At Angry Bear, pgl throws the yellow flag on Greg Mankiw:

Greg Mankiw commits an intellectual foul in my view as he graphs the ratio of the Federal government debt held by the public to GDP as if our payroll contributions to prefunding our Social Security benefits are really employment tax increases designed to pay for that tax cut for Bill Gates et al...

Is Greg Mankiw recommending this backdoor employment tax increase? If he is, his graph makes sense.

It is certainly true that "debt held by the public" does not include government liabilities held in the Social Security Trust Fund, and that deficits look a good measure larger if we exclude surpluses of payroll contributions over Social Security benefit payments:

   

Deficits_with_and_without_social_securit

   

So, Social Security surpluses do indeed finance current spending in any given year. But if those surpluses truly do represent "prefunding our Social Security benefits", then the future payments to beneficiaries will be paid out of the debt accumulated by the Social Security trust fund. And the assets of the trust fund are simply Treasury securities that the government keeps for itself. 

Where will the funds to retire those securities come from?  With no social security surpluses, the answer is general revenues -- mainly individual and corporate income taxes.  While it is possible that some future Congress will choose to address the liability posed by trust fund claims by raising payroll taxes, that is not the default.  It may be fair, of course, to warn of "backdoor" tax increases generically.  Professor Mankiw says as much:

The looming problem with fiscal policy is the longer-term outlook, which will unfold over the next several decades as the baby-boom generation retires and starts collecting Social Security and Medicare. At that point, this series will start rising rapidly unless taxes are raised or spending is reduced compared with benefits promised under current law.
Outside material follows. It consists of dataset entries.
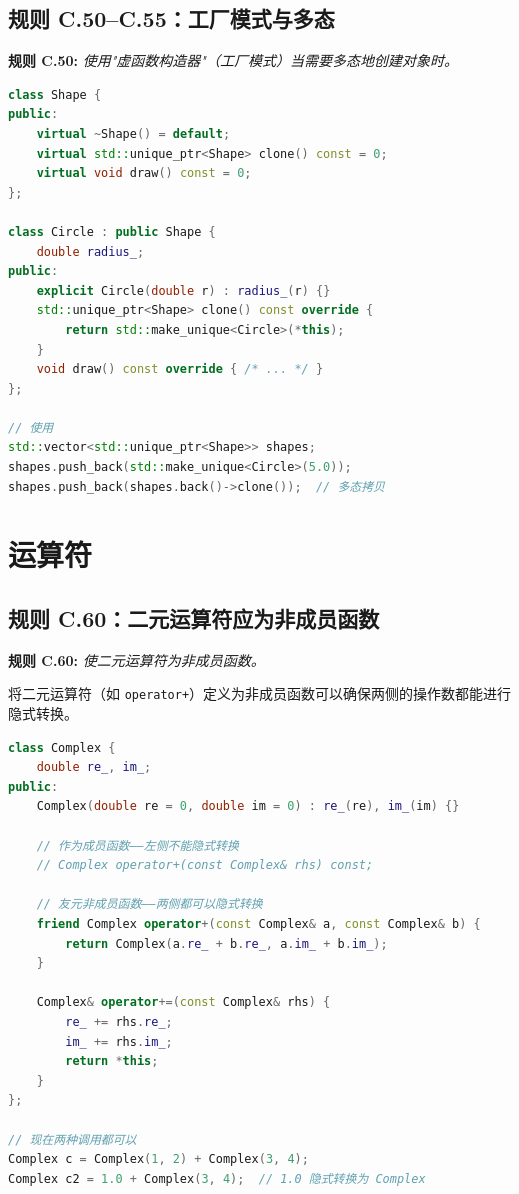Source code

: \subsection{规则 C.50--C.55：工厂模式与多态}

\textbf{规则 C.50:} \textit{使用"虚函数构造器"（工厂模式）当需要多态地创建对象时。}

\begin{lstlisting}[language=C++]
class Shape {
public:
    virtual ~Shape() = default;
    virtual std::unique_ptr<Shape> clone() const = 0;
    virtual void draw() const = 0;
};

class Circle : public Shape {
    double radius_;
public:
    explicit Circle(double r) : radius_(r) {}
    std::unique_ptr<Shape> clone() const override {
        return std::make_unique<Circle>(*this);
    }
    void draw() const override { /* ... */ }
};

// 使用
std::vector<std::unique_ptr<Shape>> shapes;
shapes.push_back(std::make_unique<Circle>(5.0));
shapes.push_back(shapes.back()->clone());  // 多态拷贝
\end{lstlisting}

\section{运算符}

\subsection{规则 C.60：二元运算符应为非成员函数}

\textbf{规则 C.60:} \textit{使二元运算符为非成员函数。}

将二元运算符（如 \texttt{operator+}）定义为非成员函数可以确保两侧的操作数都能进行隐式转换。

\begin{lstlisting}[language=C++]
class Complex {
    double re_, im_;
public:
    Complex(double re = 0, double im = 0) : re_(re), im_(im) {}

    // 作为成员函数——左侧不能隐式转换
    // Complex operator+(const Complex& rhs) const;

    // 友元非成员函数——两侧都可以隐式转换
    friend Complex operator+(const Complex& a, const Complex& b) {
        return Complex(a.re_ + b.re_, a.im_ + b.im_);
    }

    Complex& operator+=(const Complex& rhs) {
        re_ += rhs.re_;
        im_ += rhs.im_;
        return *this;
    }
};

// 现在两种调用都可以
Complex c = Complex(1, 2) + Complex(3, 4);
Complex c2 = 1.0 + Complex(3, 4);  // 1.0 隐式转换为 Complex
\end{lstlisting}

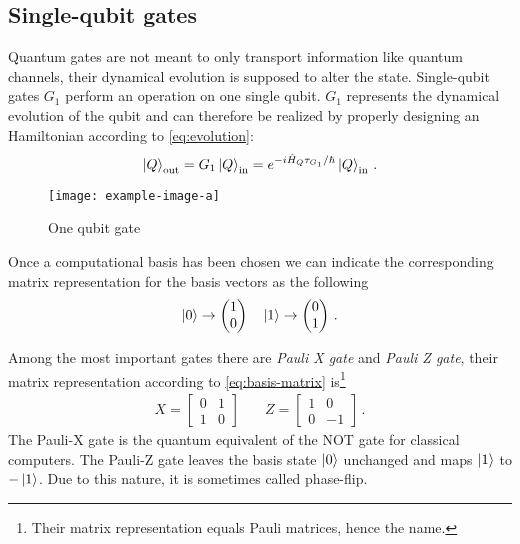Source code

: \subsection{Single-qubit gates}
Quantum gates are not meant to only transport information like quantum channels, their dynamical evolution is supposed to alter the state.
Single-qubit gates $G_1$ perform an operation on one single qubit. $G_1$ represents the dynamical evolution of the qubit and can therefore be realized by properly designing an Hamiltonian according to \eqref{eq:evolution}:
\begin{equation*}
   \ket{Q}_\textup{out} = G_1\ket{Q}_\textup{in} = e^{-i\hat{H}_Q \tau_{G_1}/\hbar}\ket{Q}_\textup{in}\,.
\end{equation*}
\begin{figure}[htb]
\centering
\texttt{[image: example-image-a]}
\caption{One qubit gate}
\label{fig:single-qubit-gate}
\end{figure}


Once a computational basis has been chosen we can indicate the corresponding matrix representation for the basis vectors as the following
\begin{equation}\label{eq:basis-matrix}
    \ket{0} \rightarrow \begin{pmatrix} 1 \\ 0 \end{pmatrix} \quad \ket{1} \rightarrow \begin{pmatrix} 0 \\ 1 \end{pmatrix}\,.
\end{equation}

Among the most important gates there are \emph{Pauli X gate} and \emph{Pauli Z gate}, their matrix representation according to \ref{eq:basis-matrix} is\footnote{Their matrix representation equals Pauli matrices, hence the name.}
\begin{align*}
    X = 
    \begin{bmatrix}
    0 & 1\\
    1 & 0
    \end{bmatrix} 
    \quad &
     Z = 
    \begin{bmatrix}
    1 & 0\\
    0 & -1
    \end{bmatrix}\,.
\end{align*}
The Pauli-X gate is the quantum equivalent of the NOT gate for classical computers. 
The Pauli-Z gate leaves the basis state $\ket{0}$  unchanged and maps $\ket{1}$  to $-\ket{1}$. Due to this nature, it is sometimes called phase-flip. 
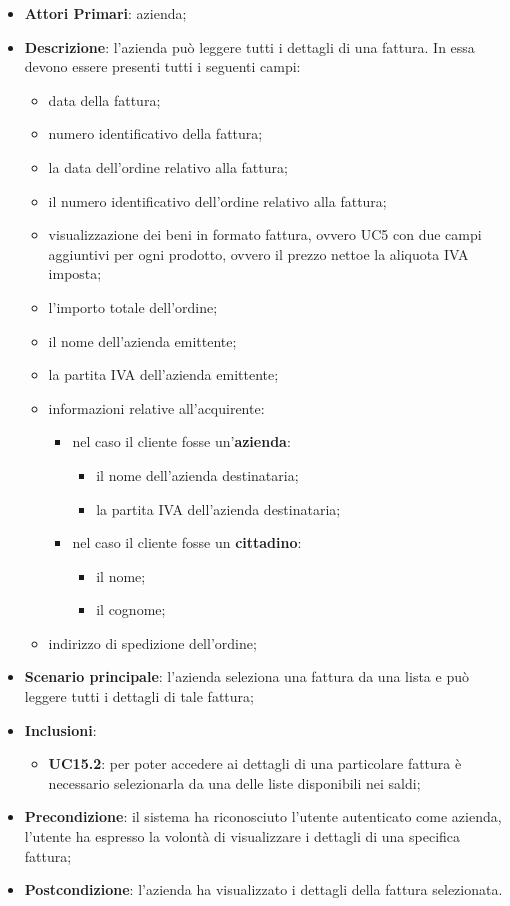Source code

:\begin{itemize}
	\item \textbf{Attori Primari}: azienda;
	\item \textbf{Descrizione}: l'azienda può leggere tutti i dettagli di una fattura. In essa devono essere presenti tutti i seguenti campi:
	\begin{itemize}
		\item data della fattura;
		\item numero identificativo della fattura;
		\item la data dell'ordine relativo alla fattura;
		\item il numero identificativo dell'ordine relativo alla fattura;
		\item visualizzazione dei beni in formato fattura, ovvero UC5 con due campi aggiuntivi per ogni prodotto, ovvero il prezzo netto\glosp e la aliquota IVA imposta;
		\item l'importo totale dell'ordine;
		\item il nome dell'azienda emittente;
		\item la partita IVA dell'azienda emittente;
		\item informazioni relative all'acquirente:
		\begin{itemize}
			\item nel caso il cliente fosse un'\textbf{azienda}:
			\begin{itemize}
				\item il nome dell'azienda destinataria;
				\item la partita IVA dell'azienda destinataria;
			\end{itemize}
			\item nel caso il cliente fosse un \textbf{cittadino}:
			\begin{itemize}
				\item il nome;
				\item il cognome;
			\end{itemize}
		\end{itemize}
		
		\item indirizzo di spedizione dell'ordine;
	\end{itemize}
	\item \textbf{Scenario principale}: l'azienda seleziona una fattura da una lista e può leggere tutti i dettagli di tale fattura;
	\item \textbf{Inclusioni}:
	\begin{itemize}
		\item \textbf{UC15.2}: per poter accedere ai dettagli di una particolare fattura è necessario selezionarla da una delle liste disponibili nei saldi;
	\end{itemize}
	\item \textbf{Precondizione}: il sistema ha riconosciuto l'utente autenticato come azienda, l'utente ha espresso la volontà di visualizzare i dettagli di una specifica fattura;
	\item \textbf{Postcondizione}: l'azienda ha visualizzato i dettagli della fattura selezionata.
\end{itemize} 


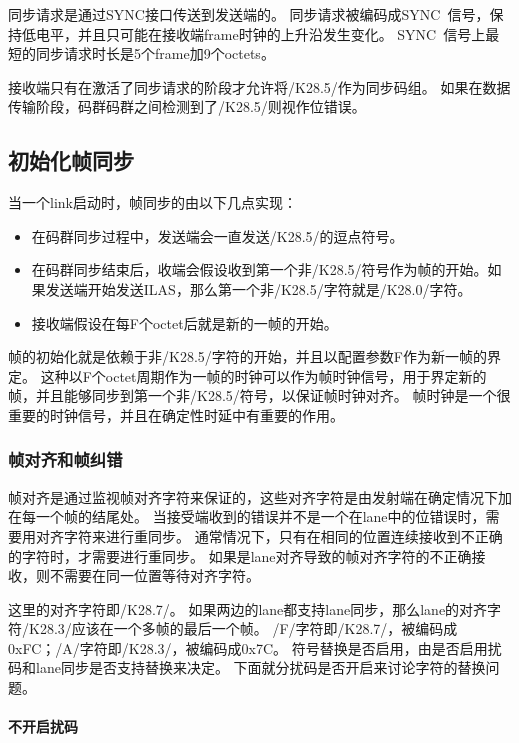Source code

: \documentclass[UTF8]{ctexart}
\begin{document}
同步请求是通过SYNC接口传送到发送端的。
同步请求被编码成SYNC~信号，保持低电平，并且只可能在接收端frame时钟的上升沿发生变化。
SYNC~信号上最短的同步请求时长是5个frame加9个octets。

接收端只有在激活了同步请求的阶段才允许将/K28.5/作为同步码组。
如果在数据传输阶段，码群码群之间检测到了/K28.5/则视作位错误。

\subsection{初始化帧同步}

当一个link启动时，帧同步的由以下几点实现：

\begin{itemize}
  \item 在码群同步过程中，发送端会一直发送/K28.5/的逗点符号。
  \item 在码群同步结束后，收端会假设收到第一个非/K28.5/符号作为帧的开始。如果发送端开始发送ILAS，那么第一个非/K28.5/字符就是/K28.0/字符。
  \item 接收端假设在每F个octet后就是新的一帧的开始。
\end{itemize}

帧的初始化就是依赖于非/K28.5/字符的开始，并且以配置参数F作为新一帧的界定。
这种以F个octet周期作为一帧的时钟可以作为帧时钟信号，用于界定新的帧，并且能够同步到第一个非/K28.5/符号，以保证帧时钟对齐。
帧时钟是一个很重要的时钟信号，并且在确定性时延中有重要的作用。

\subsubsection{帧对齐和帧纠错}

帧对齐是通过监视帧对齐字符来保证的，这些对齐字符是由发射端在确定情况下加在每一个帧的结尾处。
当接受端收到的错误并不是一个在lane中的位错误时，需要用对齐字符来进行重同步。
通常情况下，只有在相同的位置连续接收到不正确的字符时，才需要进行重同步。
如果是lane对齐导致的帧对齐字符的不正确接收，则不需要在同一位置等待对齐字符。

这里的对齐字符即/K28.7/。
如果两边的lane都支持lane同步，那么lane的对齐字符/K28.3/应该在一个多帧的最后一个帧。
/F/字符即/K28.7/，被编码成0xFC；/A/字符即/K28.3/，被编码成0x7C。
符号替换是否启用，由是否启用扰码和lane同步是否支持替换来决定。
下面就分扰码是否开启来讨论字符的替换问题。

\paragraph{不开启扰码}
\end{document}
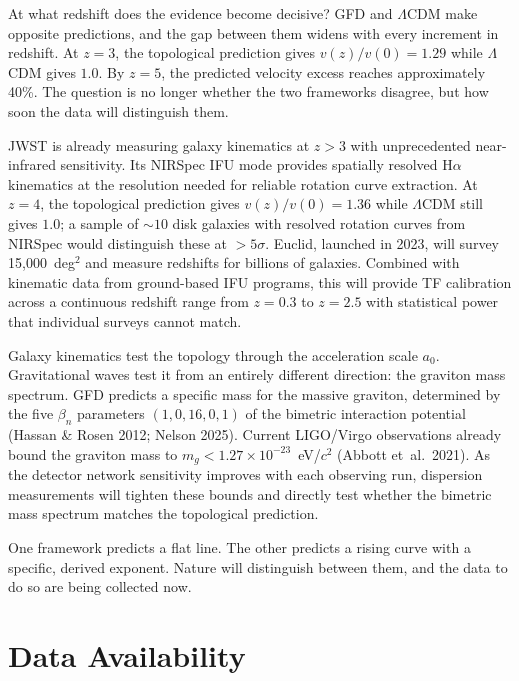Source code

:\documentclass[aps,prd,preprint,superscriptaddress,showpacs,preprintnumbers,amsmath,amssymb,nofootinbib]{revtex4-2}
\begin{document}
At what redshift does the evidence become decisive? GFD and $\Lambda$CDM make opposite predictions, and the gap between them widens with every increment in redshift. At $z = 3$, the topological prediction gives $v(z)/v(0) = 1.29$ while $\Lambda$CDM gives $1.0$. By $z = 5$, the predicted velocity excess reaches approximately 40\%. The question is no longer whether the two frameworks disagree, but how soon the data will distinguish them.

JWST is already measuring galaxy kinematics at $z > 3$ with unprecedented near-infrared sensitivity. Its NIRSpec IFU mode provides spatially resolved H$\alpha$ kinematics at the resolution needed for reliable rotation curve extraction. At $z = 4$, the topological prediction gives $v(z)/v(0) = 1.36$ while $\Lambda$CDM still gives $1.0$; a sample of $\sim 10$ disk galaxies with resolved rotation curves from NIRSpec would distinguish these at $> 5\sigma$. Euclid, launched in 2023, will survey 15,000~deg$^2$ and measure redshifts for billions of galaxies. Combined with kinematic data from ground-based IFU programs, this will provide TF calibration across a continuous redshift range from $z = 0.3$ to $z = 2.5$ with statistical power that individual surveys cannot match.

Galaxy kinematics test the topology through the acceleration scale $a_0$. Gravitational waves test it from an entirely different direction: the graviton mass spectrum. GFD predicts a specific mass for the massive graviton, determined by the five $\beta_n$ parameters $(1, 0, 16, 0, 1)$ of the bimetric interaction potential (Hassan \& Rosen 2012; Nelson 2025). Current LIGO/Virgo observations already bound the graviton mass to $m_g < 1.27 \times 10^{-23}$~eV/$c^2$ (Abbott et~al.\ 2021). As the detector network sensitivity improves with each observing run, dispersion measurements will tighten these bounds and directly test whether the bimetric mass spectrum matches the topological prediction.

One framework predicts a flat line. The other predicts a rising curve with a specific, derived exponent. Nature will distinguish between them, and the data to do so are being collected now.

\section*{Data Availability}
\end{document}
But a backdoor employment tax increase? Not necessarily.

UPDATE: Brad Delong notes, with approval, Jason Furman's comments at MaxSpeak :

My friend Greg Mankiw says we shouldn't be worried about the current fiscal situation, just the looming fiscal challenge. I'm not quite sure what to make of the statement, back in the Clinton administration our argument for running large surpluses and reducing the debt was precisely to prepare for the looming fiscal challenges.

First, although Greg can defend himself on this one, I think his point was pretty close to Jason's.  Second, although there may have been arguments for running large surpluses, the only year in which non-trust-fund surpluses actually arose was 2000.  Third, the policies in place at that time were arguably very far from addressing the "looming fiscal challenges." 

Just to anticipate the response to these comments, I am not arguing for or against economic policies put into place post-2000.  The fact, clearly articulated in the Mankiw post, is that structural imbalances in entitlement programs have not been addressed.  They weren't addressed then, they are not being addressed now.